Résumé de la communication

En contexte organisationnel, le concept de vulnérabilité permet de mieux cerner les faiblesses qui caractérisent, et les risques auxquels s'exposent, tant les individus que les organisations. Toutefois, le concept de vulnérabilité professionnelle demeure, à ce jour, peu exploré. Alors qu'une recension des écrits permet de retracer un intérêt dans la littérature scientifique quant à la vulnérabilité professionnelle de certains groupes – dont les infirmières, les professeurs et les travailleurs sociaux –, peu d'auteurs se sont intéressés au groupe que constituent les professionnels de la gestion des ressources humaines (PRH). Or, il est généralement convenu que la vulnérabilité professionnelle est socialement construite et contextuellement située. Il apparaît donc qu'une exploration de ce contexte spécifique semble méritée. C'est ainsi que nous proposons une réflexion articulée autour des questions suivantes : En quoi le rôle des PRH peut-il être qualifié, de par sa nature même, d'intrinsèquement vulnérable? En quoi le contexte au sein duquel les PRH œuvrent peut-il mener à des situations les laissant vulnérables sur le plan éthique? Quelles mesures ces derniers peuvent-ils adopter afin d'alléger cet état de vulnérabilité professionnelle? Ce processus de réflexion sera appuyé sur des données empiriques, en provenance d'organisations québécoises.

Résumé du colloque

La vulnérabilité est le fait, pour un être, d’être plus exposé qu’un autre à un mal et moins capable de s’en protéger en raison de sa nature ou de facteurs contextuels ou structurels. En éthique, la vulnérabilité est d’abord un fait ontologique universellement partagé qui tient dans la fragilité et la finitude de la condition humaine (Nussbaum). Pour cette raison, elle est au principe même de la société moderne et de l’État de droit. Elle renvoie également à un trait caractéristique de groupes particuliers méritant une protection spéciale.
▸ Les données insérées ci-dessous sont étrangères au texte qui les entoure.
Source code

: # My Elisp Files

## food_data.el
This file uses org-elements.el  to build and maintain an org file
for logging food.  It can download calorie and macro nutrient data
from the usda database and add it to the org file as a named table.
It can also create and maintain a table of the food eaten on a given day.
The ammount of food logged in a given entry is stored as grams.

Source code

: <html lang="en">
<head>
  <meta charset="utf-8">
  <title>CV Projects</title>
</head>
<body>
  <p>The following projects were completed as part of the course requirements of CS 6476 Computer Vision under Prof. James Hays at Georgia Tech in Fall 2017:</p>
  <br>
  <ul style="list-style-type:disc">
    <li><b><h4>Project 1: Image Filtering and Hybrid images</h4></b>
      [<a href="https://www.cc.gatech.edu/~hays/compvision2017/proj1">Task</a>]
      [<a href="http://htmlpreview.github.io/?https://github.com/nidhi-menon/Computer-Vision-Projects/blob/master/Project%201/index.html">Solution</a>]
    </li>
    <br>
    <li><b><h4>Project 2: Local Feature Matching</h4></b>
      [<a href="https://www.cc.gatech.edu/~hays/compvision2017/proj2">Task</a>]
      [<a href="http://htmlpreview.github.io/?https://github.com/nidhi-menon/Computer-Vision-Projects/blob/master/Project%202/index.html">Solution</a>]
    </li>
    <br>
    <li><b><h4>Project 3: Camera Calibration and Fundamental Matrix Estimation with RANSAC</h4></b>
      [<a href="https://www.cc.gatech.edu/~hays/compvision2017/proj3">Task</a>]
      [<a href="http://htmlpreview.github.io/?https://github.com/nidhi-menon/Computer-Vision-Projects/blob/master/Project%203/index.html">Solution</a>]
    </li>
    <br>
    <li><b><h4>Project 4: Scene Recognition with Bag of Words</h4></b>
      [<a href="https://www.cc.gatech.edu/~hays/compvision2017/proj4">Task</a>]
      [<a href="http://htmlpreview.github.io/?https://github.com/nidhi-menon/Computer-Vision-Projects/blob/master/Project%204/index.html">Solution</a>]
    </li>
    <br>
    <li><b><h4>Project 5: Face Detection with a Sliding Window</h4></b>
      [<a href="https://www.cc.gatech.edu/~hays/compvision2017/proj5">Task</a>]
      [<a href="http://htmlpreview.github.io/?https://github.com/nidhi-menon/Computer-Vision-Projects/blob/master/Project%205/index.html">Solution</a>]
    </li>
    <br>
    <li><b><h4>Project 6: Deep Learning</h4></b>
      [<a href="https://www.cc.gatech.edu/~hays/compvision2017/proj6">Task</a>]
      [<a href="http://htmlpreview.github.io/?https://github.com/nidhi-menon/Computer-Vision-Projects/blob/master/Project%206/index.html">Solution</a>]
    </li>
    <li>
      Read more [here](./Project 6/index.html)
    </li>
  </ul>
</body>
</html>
C’est en réponse aux insuffisances de la pensée morale déontologique et utilitariste que semble avoir émergé, depuis les dernières décennies, le concept de vulnérabilité en éthique. Un « principe de vulnérabilité » serait au fondement de l’éthique, prescrivant « le respect, le souci et la protection d’autrui et du vivant en général, sur la base du constat universel de la fragilité, de la finitude et de la moralité des êtres » (Nouvelle encyclopédie de bioéthique). D’abord réapproprié par le philosophe conséquentialiste Robert Goodin dans Protecting the Vulnerable au milieu des années 1980, ce concept est désormais au cœur de réflexions en éthique du care, en théorie juridique féministe, en théorie politique et en éthique de l’environnement.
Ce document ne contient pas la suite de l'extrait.